- Opening Delimiter -

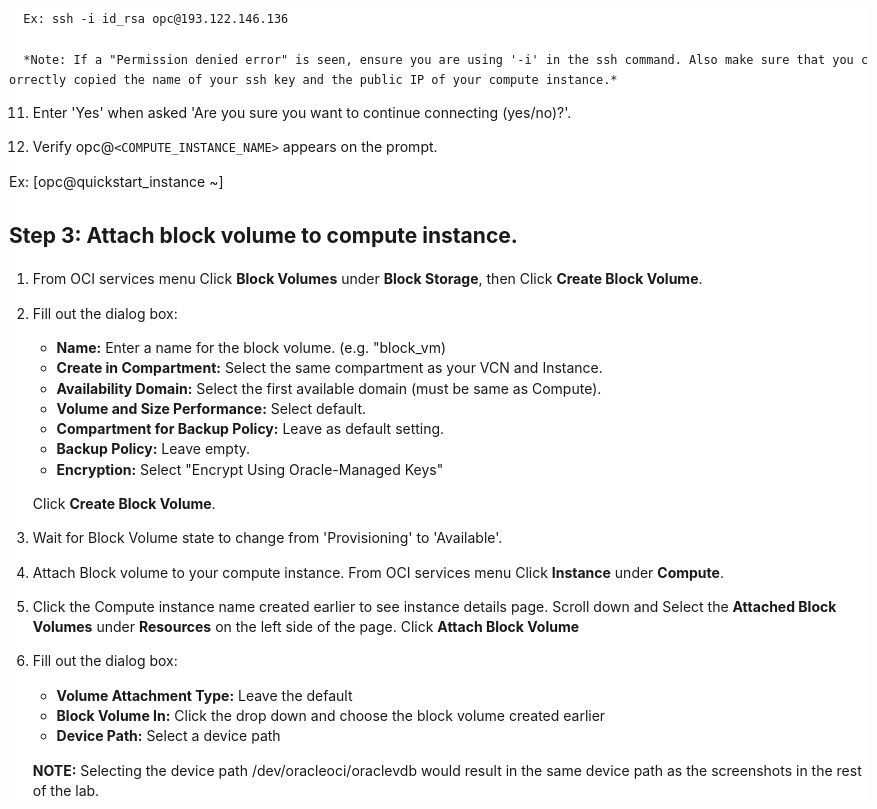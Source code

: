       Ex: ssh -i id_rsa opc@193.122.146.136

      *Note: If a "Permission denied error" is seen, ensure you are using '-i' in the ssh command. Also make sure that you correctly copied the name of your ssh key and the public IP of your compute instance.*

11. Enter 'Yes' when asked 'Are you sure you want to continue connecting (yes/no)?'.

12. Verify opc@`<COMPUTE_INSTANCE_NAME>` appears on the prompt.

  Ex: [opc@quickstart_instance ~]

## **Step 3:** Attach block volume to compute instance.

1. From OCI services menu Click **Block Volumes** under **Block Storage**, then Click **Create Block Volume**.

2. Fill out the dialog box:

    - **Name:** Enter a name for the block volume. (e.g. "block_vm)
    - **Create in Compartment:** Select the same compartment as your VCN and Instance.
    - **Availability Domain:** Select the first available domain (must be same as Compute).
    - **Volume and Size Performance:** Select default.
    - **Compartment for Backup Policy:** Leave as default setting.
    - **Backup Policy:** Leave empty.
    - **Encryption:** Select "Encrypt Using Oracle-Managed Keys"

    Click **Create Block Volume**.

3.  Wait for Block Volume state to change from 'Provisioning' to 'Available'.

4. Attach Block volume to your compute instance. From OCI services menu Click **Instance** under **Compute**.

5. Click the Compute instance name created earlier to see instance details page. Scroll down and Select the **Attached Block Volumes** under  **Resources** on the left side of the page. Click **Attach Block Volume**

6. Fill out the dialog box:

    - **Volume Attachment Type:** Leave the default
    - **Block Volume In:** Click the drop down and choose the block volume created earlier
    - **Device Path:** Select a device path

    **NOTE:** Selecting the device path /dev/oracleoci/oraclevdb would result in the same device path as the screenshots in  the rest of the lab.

- Closing Delimiter -
- Opening Delimiter -

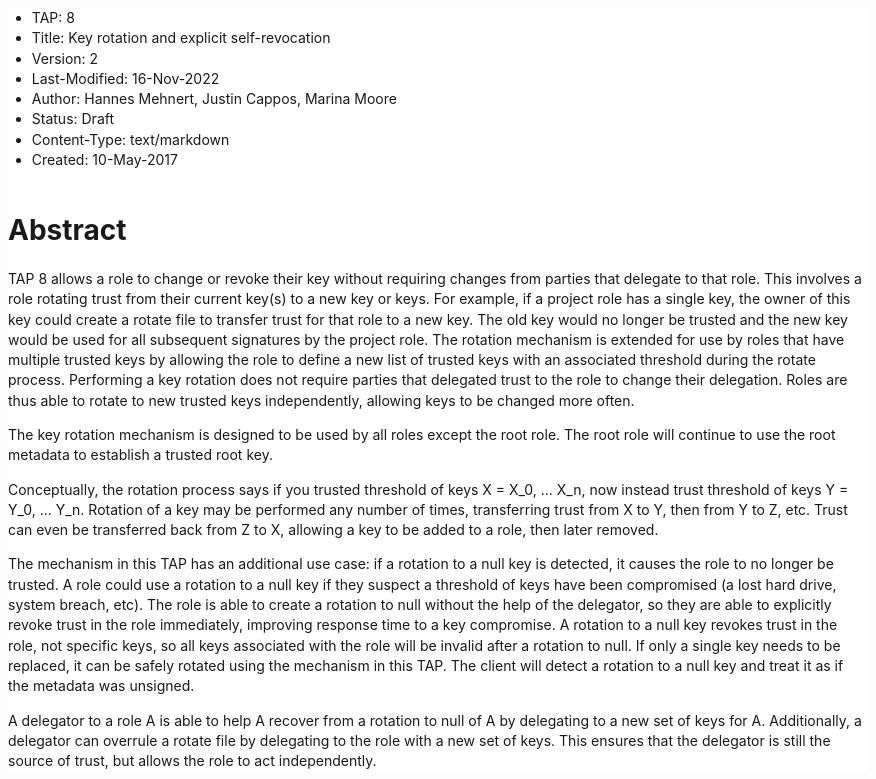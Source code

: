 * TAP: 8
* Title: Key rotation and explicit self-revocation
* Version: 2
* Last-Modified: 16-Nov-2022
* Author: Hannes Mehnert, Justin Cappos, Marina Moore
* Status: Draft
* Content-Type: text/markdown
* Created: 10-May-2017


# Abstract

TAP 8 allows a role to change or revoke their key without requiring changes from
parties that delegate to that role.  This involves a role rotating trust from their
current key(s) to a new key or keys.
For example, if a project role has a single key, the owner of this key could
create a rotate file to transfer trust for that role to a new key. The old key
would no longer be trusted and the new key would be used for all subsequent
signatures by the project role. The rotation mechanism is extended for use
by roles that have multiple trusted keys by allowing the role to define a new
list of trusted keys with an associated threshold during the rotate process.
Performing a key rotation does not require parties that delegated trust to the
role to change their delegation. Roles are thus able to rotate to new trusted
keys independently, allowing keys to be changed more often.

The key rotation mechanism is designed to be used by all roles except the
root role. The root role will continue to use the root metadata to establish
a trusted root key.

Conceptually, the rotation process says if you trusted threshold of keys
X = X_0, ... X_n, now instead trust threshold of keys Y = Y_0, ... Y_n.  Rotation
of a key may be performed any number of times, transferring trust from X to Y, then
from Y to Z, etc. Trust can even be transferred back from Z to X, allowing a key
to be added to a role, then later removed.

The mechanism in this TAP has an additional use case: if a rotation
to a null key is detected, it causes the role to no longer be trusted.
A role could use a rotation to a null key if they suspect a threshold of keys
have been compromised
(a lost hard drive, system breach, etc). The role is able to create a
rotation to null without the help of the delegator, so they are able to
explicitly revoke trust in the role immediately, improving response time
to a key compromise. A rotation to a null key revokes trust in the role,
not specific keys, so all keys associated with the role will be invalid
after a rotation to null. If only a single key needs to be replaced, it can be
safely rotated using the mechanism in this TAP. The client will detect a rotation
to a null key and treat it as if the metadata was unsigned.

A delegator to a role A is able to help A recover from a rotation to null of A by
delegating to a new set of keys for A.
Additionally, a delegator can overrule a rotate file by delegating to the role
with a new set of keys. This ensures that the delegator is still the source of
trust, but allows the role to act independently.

- Closing Delimiter -

# EXERCISE
Please find every line in the records that contains the word "same", and copy it out.

# ANSWER TO THE PROBLEM
    - **Create in Compartment:** Select the same compartment as your VCN and Instance.
    - **Availability Domain:** Select the first available domain (must be same as Compute).
    **NOTE:** Selecting the device path /dev/oracleoci/oraclevdb would result in the same device path as the screenshots in  the rest of the lab.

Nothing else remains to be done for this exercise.